Monday, December 9, 2013
Counsel for Partnership Disqualified Based Upon “Substantially Related” Work on Behalf of a Partner
Counsel for Partnership Disqualified Based Upon
“Substantially Related” Work on Behalf of a Partner
As described by the Sixth Circuit, this case is about the meaning of “substantially related” in the context of the rule disqualifying counsel from being adverse to a former client as to a “substantially related” matter. Bowers v. The Ophthalmology Group, __ F.3d __, 2013 WL 5763173 (6th Cir. Oct. 25, 2013).

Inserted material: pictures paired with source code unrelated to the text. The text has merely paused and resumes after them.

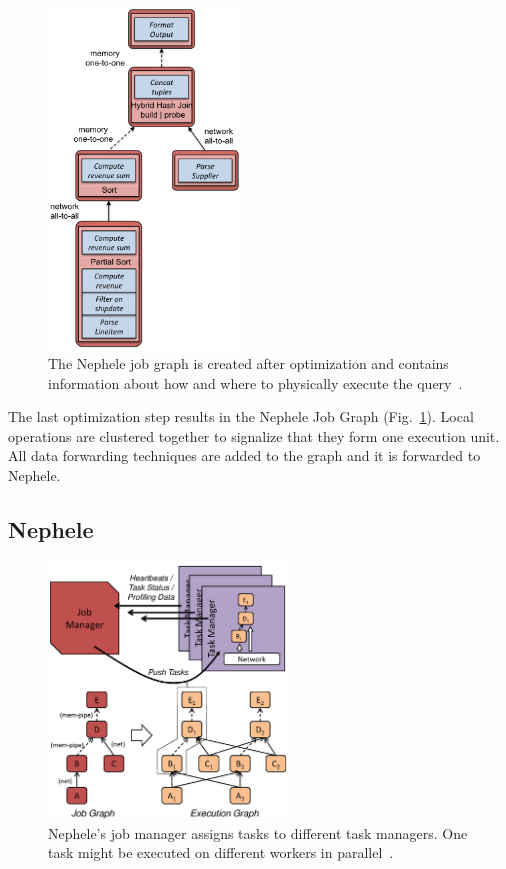 \begin{figure}[!t]
\centering
\includegraphics[width=2in]{./img/NepheleDAG.png}
\caption{The Nephele job graph is created after optimization and contains information about how and where to physically execute the query~\cite{Stratosphere2014}.}
\label{fig_stratosphere_nephele_dag}
\end{figure}

The last optimization step results in the Nephele Job Graph (Fig.~\ref{fig_stratosphere_nephele_dag}). Local operations are clustered together to signalize that they form one execution unit. All data forwarding techniques are added to the graph and it is forwarded to Nephele.

\subsection{Nephele}\label{straotsphereNephele}

\begin{figure}[!t]
\centering
\includegraphics[width=2.5in]{./img/NepheleMasterWorker.png}
\caption{Nephele's job manager assigns tasks to different task managers. One task might be executed on different workers in parallel~\cite{Stratosphere2014}.}
\label{fig_stratosphere_nephele_master_worker}
\end{figure}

Bowers was a partner in The Ophthalmology Group, LLP; she was expelled from the partnership in 2010. She filed suit over that expulsion under Title VII and Kentucky law. She moved to disqualify the partnership’s attorney on the basis that another attorney in the same firm (M&L) had previously represented Bowers on a substantially related matter. Specifically, she referenced assistance from the firm on an ultimately uncompleted effort to open an ophthalmology practice in Louisville and counsel provided the partnership several years prior on the expulsion of another partner.
The trial court dismissed the Title VII claim as Bowers was a partner and not covered thereby, determined to not exercise supplemental jurisdiction over the state law claims, and dismissed as moot the motion to disqualify counsel. This appeal followed.
The Sixth Circuit held (i) the motion to disqualify counsel should have been addressed before considering the merits of Bower’s claims and (ii) the counsel should have been disqualified. As to the first point it wrote “A district court must rule on a motion for disqualification of counsel prior to ruling on a dispositive motion because the success of a disqualification motion has the potential to change the proceedings entirely.” 2013 WL 5763173, *6.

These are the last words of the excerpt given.